Nantucket vs. The Hamptons: An Instagram Debate

Nantucket vs. The Hamptons: An Instagram Debate

I’ve never been to Nantucket, nor have I been to The Hamptons. When you’re from a picturesque vacation town, you don’t really need that type of escape. What I do know is that both locations value rosé, drinking next to large bodies of water, and a chillin’ the most lifestyle; all of which I can get behind.

Now that I’m living in Texas, I feel like I need to up my summer escape game and start planning for 2016 (and get away from being constantly sweaty/in search for a margarita). So what better way to figure out where I’ll be walking around with an open container than by using my new favorite pretentious Instagram account, Nantucket v. Hamptons, which pits staples of each coastal locale against one another in an all out WASPy splash fight.

Retriever vs. Poodle

Pooch of choice? "Floppy" v. "Fancy" #nantucket #hamptons #retriever #poodle @westminsterkennelclub

A photo posted by Nantucket v. Hamptons (@ackvhamps) on

If you’re trying to fuck with poodles, I don’t want you in my clique. Now, if we combined the two into a labradoodle, that’s something I can get behind, but that’s not an option here so I’m going retriever until the end of time. Point: Nantucket.

Docksider vs. Deal Sled

Strictly docks 'n' deals. "Docksider" v. "Deal Sled" #ack #hamps #ackvhamps @sperry @gucci

A photo posted by Nantucket v. Hamptons (@ackvhamps) on

Old Will would be scoffing at the fact that I’d ever pass up a tasty pair of worn leather docksiders, but New Will has been loving the feeling of some bits on his feet once he gets on the dancefloor after a couple cocktails. Either way it’s #NoSocksTilSeptember, but this isn’t all that hard. Point: Hampies.

Brant Point vs. Stargazer

I don’t even know what the hell that lobster-jerking-off-looking thing on the bottom is, and I’ve wanted to live in a damn lighthouse since I was about the age of four (which, yes, I do now find kind of creepy of myself). Point: Nantucket.
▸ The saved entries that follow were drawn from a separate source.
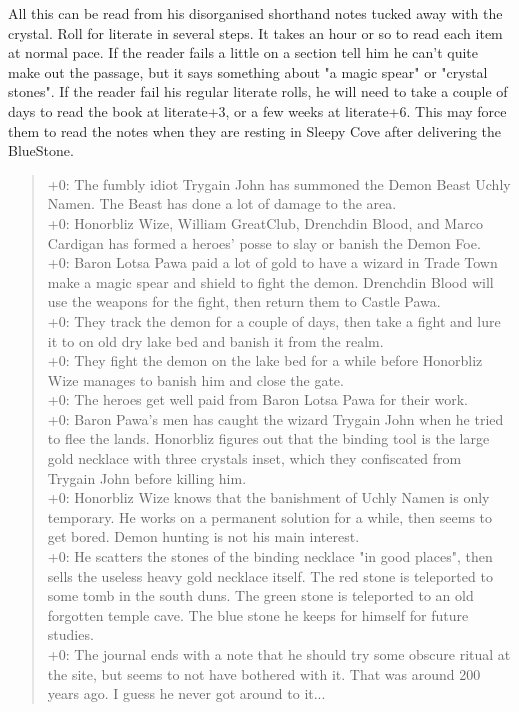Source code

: \documentclass[11pt, twoside, titlepage, a4paper]{report}
\newenvironment{readoutloud}%
{\begin{quote}\begin{itshape}}%
{\end{itshape}\end{quote}}%
\begin{document}
All this can be read from his disorganised shorthand notes tucked away with the crystal. Roll for literate in several steps. It takes an hour or so to read each item at normal pace. If the reader fails a little on a section tell him he can't quite make out the passage, but it says something about "a magic spear" or "crystal stones".
If the reader fail his regular literate rolls, he will need to take a couple of days to read the book at literate+3, or a few weeks at literate+6. This may force them to read the notes when they are resting in Sleepy Cove after delivering the BlueStone.
\begin{readoutloud}
\textnormal{+0:} The fumbly idiot Trygain John has summoned the Demon Beast Uchly Namen. The Beast has done a lot of damage to the area. \\
\textnormal{+0:} Honorbliz Wize, William GreatClub, Drenchdin Blood, and Marco Cardigan has formed a heroes' posse to slay or banish the Demon Foe. \\
\textnormal{+0:} Baron Lotsa Pawa paid a lot of gold to have a wizard in Trade Town make a magic spear and shield to fight the demon. Drenchdin Blood will use the weapons for the fight, then return them to Castle Pawa. \\
\textnormal{+0:} They track the demon for a couple of days, then take a fight and lure it to on old dry lake bed and banish it from the realm. \\
\textnormal{+0:} They fight the demon on the lake bed for a while before Honorbliz Wize manages to banish him and close the gate. \\
\textnormal{+0:} The heroes get well paid from Baron Lotsa Pawa for their work.\\
\textnormal{+0:} Baron Pawa's men has caught the wizard Trygain John when he tried to flee the lands. Honorbliz figures out that the binding tool is the large gold necklace with three crystals inset, which they confiscated from Trygain John before killing him.\\
\textnormal{+0:} Honorbliz Wize knows that the banishment of Uchly Namen is only temporary. He works on a permanent solution for a while, then seems to get bored. Demon hunting is not his main interest. \\
\textnormal{+0:} He scatters the stones of the binding necklace "in good places", then sells the useless heavy gold necklace itself. The red stone is teleported to some tomb in the south duns. The green stone is teleported to an old forgotten temple cave. The blue stone he keeps for himself for future studies.\\
\textnormal{+0:} The journal ends with a note that he should try some obscure ritual at the site, but seems to not have bothered with it. That was around 200 years ago. I guess he never got around to it...
\end{readoutloud}
\end{document}
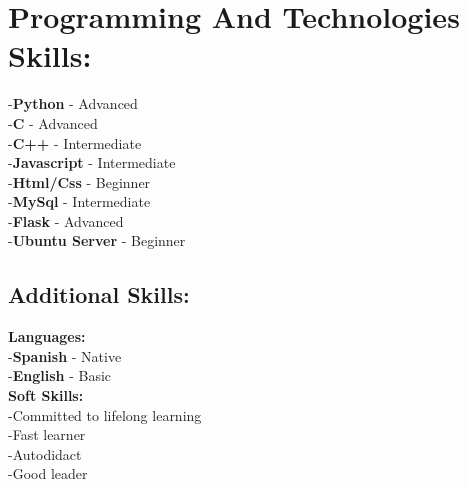 \documentclass{article}
\begin{document}
\begin{minipage}[t]{8cm}
\begin{itemize}
    \end{itemize}
\section*{Programming And Technologies Skills:}
        -\textbf{Python} - Advanced\\
        -\textbf{C} - Advanced\\
        -\textbf{C++} - Intermediate\\
        -\textbf{Javascript} - Intermediate \\
        -\textbf{Html/Css} - Beginner \\
        -\textbf{MySql} - Intermediate \\
        -\textbf{Flask} - Advanced \\
        -\textbf{Ubuntu Server} - Beginner

      \subsection*{Additional Skills:}
    \textbf{Languages:}\\
    -\textbf{Spanish} - Native\\
    -\textbf{English} - Basic \\
    \textbf{Soft Skills:}\\
    -Committed to lifelong learning \\
    -Fast learner\\
    -Autodidact\\
    -Good leader


\end{minipage}
\end{document}
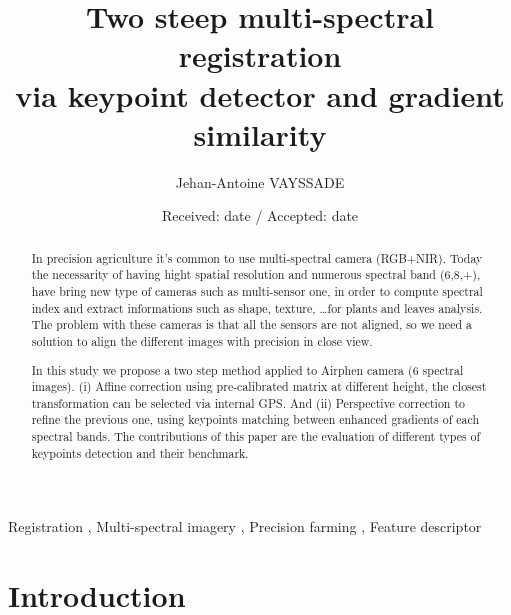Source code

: \documentclass[]{elsarticle}
\begin{document}
	
	\onecolumn
	
	\begin{abstract}
		In precision agriculture it's common to use multi-spectral camera (RGB+NIR).
		Today the necessarity of having hight spatial resolution and numerous spectral band (6,8,+), have bring new type of cameras such as multi-sensor one,
		in order to compute spectral index and extract informations such as shape, texture, \dots for plants and leaves analysis.
		The problem with these cameras is that all the sensors are not aligned, so we need a solution to align the different images with precision in close view.
		
		In this study we propose a two step method applied to Airphen camera (6 spectral images).
		(i) Affine correction using pre-calibrated matrix at different height, the closest transformation can be selected via internal GPS.
		And (ii) Perspective correction to refine the previous one, using keypoints matching between enhanced gradients of each spectral bands.
		The contributions of this paper are the evaluation of different types of keypoints detection and their benchmark.
	\end{abstract}
	
	\begin{keyword}
		Registration \sep
		Multi-spectral imagery \sep
		Precision farming \sep
		Feature descriptor
	\end{keyword}
	
	\begin{frontmatter}
		\title{Two steep multi-spectral registration \\ via keypoint detector and gradient similarity}
		\author[unilu]{Jehan-Antoine VAYSSADE} 
		\address[myuni]{Agrosup D2A2E pole GestAd equipe agriculture de precision 21000 Dijon, France}
		\date{Received: date / Accepted: date}
	\end{frontmatter}
	
	\newpage
	\twocolumn
	
	\section{Introduction}
	
\end{document}
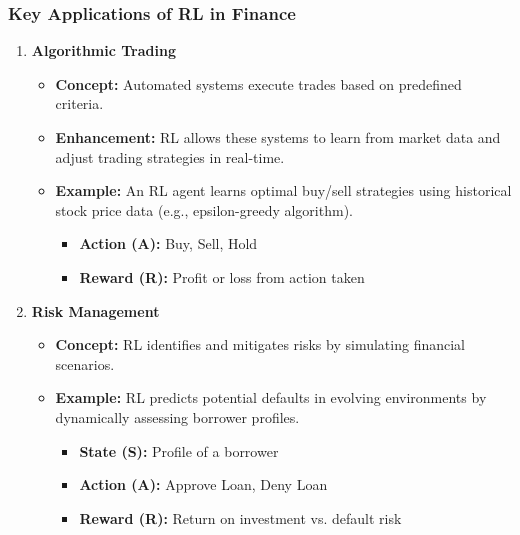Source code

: \documentclass[aspectratio=169]{beamer}
\begin{document}
\begin{frame}[fragile]
    \frametitle{Key Applications of RL in Finance}
    \begin{enumerate}
        \item \textbf{Algorithmic Trading}
            \begin{itemize}
                \item \textbf{Concept:} Automated systems execute trades based on predefined criteria.
                \item \textbf{Enhancement:} RL allows these systems to learn from market data and adjust trading strategies in real-time.
                \item \textbf{Example:} An RL agent learns optimal buy/sell strategies using historical stock price data (e.g., epsilon-greedy algorithm).
                    \begin{itemize}
                        \item \textbf{Action (A):} Buy, Sell, Hold
                        \item \textbf{Reward (R):} Profit or loss from action taken
                    \end{itemize}
            \end{itemize}
        
        \item \textbf{Risk Management}
            \begin{itemize}
                \item \textbf{Concept:} RL identifies and mitigates risks by simulating financial scenarios.
                \item \textbf{Example:} RL predicts potential defaults in evolving environments by dynamically assessing borrower profiles.
                    \begin{itemize}
                        \item \textbf{State (S):} Profile of a borrower
                        \item \textbf{Action (A):} Approve Loan, Deny Loan
                        \item \textbf{Reward (R):} Return on investment vs. default risk
                    \end{itemize}
            \end{itemize}
    \end{enumerate}
\end{frame}
\end{document}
Nantucket Bay Scallop vs. Montauk Pearl Oyster

Fruits de mer. "Nantucket Bay Scallop" v. "Montauk Pearl Oyster" #mollusks #nantucket #hamptons #ackvhamps

A photo posted by Nantucket v. Hamptons (@ackvhamps) on

Asking me to choose a pan-seared scallop versus a dozen oysters is like asking me to pick Kid Rock against Bob Seger. It’s just not a decision I’m willing to make. Point: Push.

Sailor’s Pipe vs. Cuban Cigar

Whatchu smokin'? "Sailor's Pipe v. "Cuban Cigar" #nantucket #hamptons #puffpuff #ackvhamps @cohibaofficial

A photo posted by Nantucket v. Hamptons (@ackvhamps) on

“What would Ernest Hemingway do?” popped into my head immediately upon seeing this, and for good reason. Homie loved his vices. But given that he had a bachelor pad in the heart of Cuba and hipsters have taken over the 2015 pipe scene, there’s only one choice here. Point: Hamptons.

Rogers vs. Louboutin

Summer stuntin' – "Rogers" v. "Louboutin" #nantucket #hamptons #ackvhamps @jackrogersusa @louboutinworld

A photo posted by Nantucket v. Hamptons (@ackvhamps) on

I’ve said it once and I’ll say it again: I’ve been put off by heels ever since my ex-girlfriend slammed her face into the pavement after getting her heel stuck in a grate on our first date, so I’m hesitantly going with the basic-ass Jack Rogers sandals despite that fad being over in 2010. Yeah, I’m fashion forward, guys. Point: Nantucket.

Blueberry Vodka vs. Rosé

Hold on, what? Blueberry vodka? Am I missing something here? Actually, don’t even explain it to me. It’s the second consecutive #SummerOfRosé and I’m fine with that because I’m a basic bitch. Point: Hamptons.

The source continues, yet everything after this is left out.